Five minutes after he'd left Rune was on the phone. The distributor had been pretty aloof and said, real noncommittally, to submit a proposal and they'd make their decision on funding.
"Proposal? I've got rough footage in the can."
"You do?" He sounded more impressed than a film person ought to. "Everybody else has these one-page treatments."
Two days later, when she called, he told her he'd sold Epitaph for a Blue Movie Star to PBS. It was slotted for September, on a program about young film makers. A check for all her postproduction work would be sent shortly.

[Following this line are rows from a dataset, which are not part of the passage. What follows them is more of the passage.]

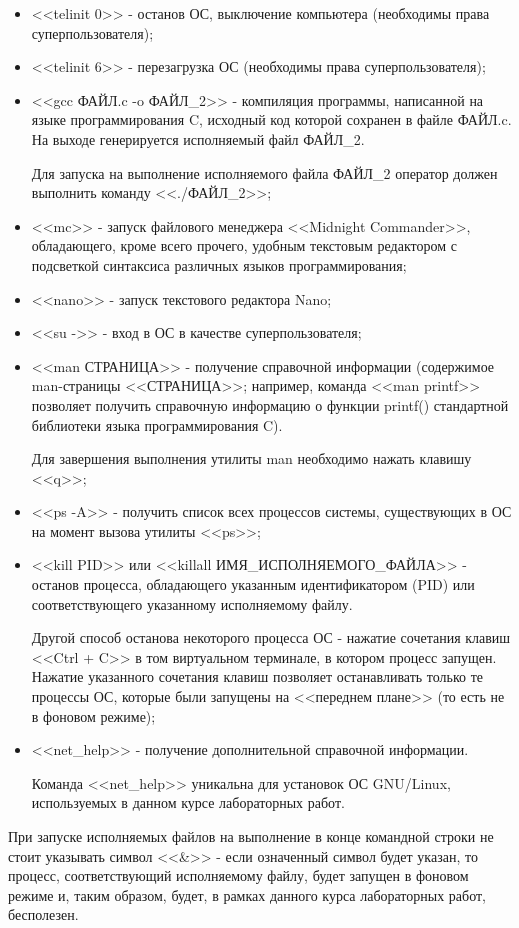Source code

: \begin{itemize}

	\item <<telinit 0>> - останов ОС, выключение компьютера (необходимы права суперпользователя);
	\item <<telinit 6>> - перезагрузка ОС (необходимы права суперпользователя);
	\item <<gcc ФАЙЛ.c -o ФАЙЛ\_2>> - компиляция программы, написанной на языке программирования C, исходный код которой сохранен в файле ФАЙЛ.c. На выходе генерируется исполняемый файл ФАЙЛ\_2.
	
		Для запуска на выполнение исполняемого файла ФАЙЛ\_2 оператор должен выполнить команду <<./ФАЙЛ\_2>>;

	\item <<mc>> - запуск файлового менеджера <<Midnight Commander>>, обладающего, кроме всего прочего, удобным текстовым редактором с подсветкой синтаксиса различных языков программирования;
	\item <<nano>> - запуск текстового редактора Nano;
	\item <<su ->> - вход в ОС в качестве суперпользователя;
	\item <<man СТРАНИЦА>> - получение справочной информации (содержимое man-страницы <<СТРАНИЦА>>; например, команда <<man printf>> позволяет получить справочную информацию о функции printf() стандартной библиотеки языка программирования C).
	
		Для завершения выполнения утилиты man необходимо нажать клавишу <<q>>;

	\item <<ps -A>> - получить список всех процессов системы, существующих в ОС на момент вызова утилиты <<ps>>;

	\item <<kill PID>> или <<killall ИМЯ\_ИСПОЛНЯЕМОГО\_ФАЙЛА>> - останов процесса, обладающего указанным идентификатором (PID) или соответствующего указанному исполняемому файлу.

		Другой способ останова некоторого процесса ОС - нажатие сочетания клавиш <<Ctrl + C>> в том виртуальном терминале, в котором процесс запущен. Нажатие указанного сочетания клавиш позволяет останавливать только те процессы ОС, которые были запущены на <<переднем плане>> (то есть не в фоновом режиме); 

	\item <<net\_help>> - получение дополнительной справочной информации.

		Команда <<net\_help>> уникальна для установок ОС GNU/Linux, используемых в данном курсе лабораторных работ.

\end{itemize}

При запуске исполняемых файлов на выполнение в конце командной строки не стоит указывать символ <<\&>> - если означенный символ будет указан, то процесс, соответствующий исполняемому файлу, будет запущен в фоновом режиме и, таким образом, будет, в рамках данного курса лабораторных работ, бесполезен.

Sam Healy emerged again and began spending more and more nights on the houseboat. He complained about the rocking motion for a while, though that was mostly for effect; Rune figured something inside of him felt it was better for the woman to move into his homestead, rather than the other way around.
He saw Cheryl some, too. He told Rune about it--Honesty, goddamn honesty--but it seemed that their get-togethers were to discuss the sort of nitty-gritty details appropriate for people on the verge of divorce. Nonetheless, dear Cheryl still hadn't filed papers and once or twice when Rune stayed over at his place he took calls late at night and talked for thirty, forty minutes. She couldn't hear what he said but she sensed that it wasn't Police Central he was talking to.
Adam decided he liked Rune a lot and asked her advice on which rock groups were current and where to get good chic secondhand clothing. ("It's all right, Sam. You don't want him to be a geek, do you?") The two of them went to a Mets game once after Healy'd bought tickets but couldn't make it because of a travel alarm ticking away in a suitcase in a Port Authority locker. Rune and Adam had a great time; when somebody had tried to pick her up by telling her what a cute brother she had Adam had said, "Don't talk about my mom that way."
They laughed about the guy's reaction for a good portion of the trip home.
Tonight was Sunday and Sam Healy had stayed the night. He was watching the ball game as Rune looked through the Times working up the courage to actually cook breakfast and wondering how risky it would be to make waffles. She noticed an article, read it, sat up suddenly.
Healy looked at her.
She pointed to the story. "That guy they found in the trunk of the car at La Guardia a couple of days ago?"
"Somebody with the Family?"
"Yeah."
"What about it?" Healy asked.
"The medical examiner said the autopsy showed he'd been dead for a week."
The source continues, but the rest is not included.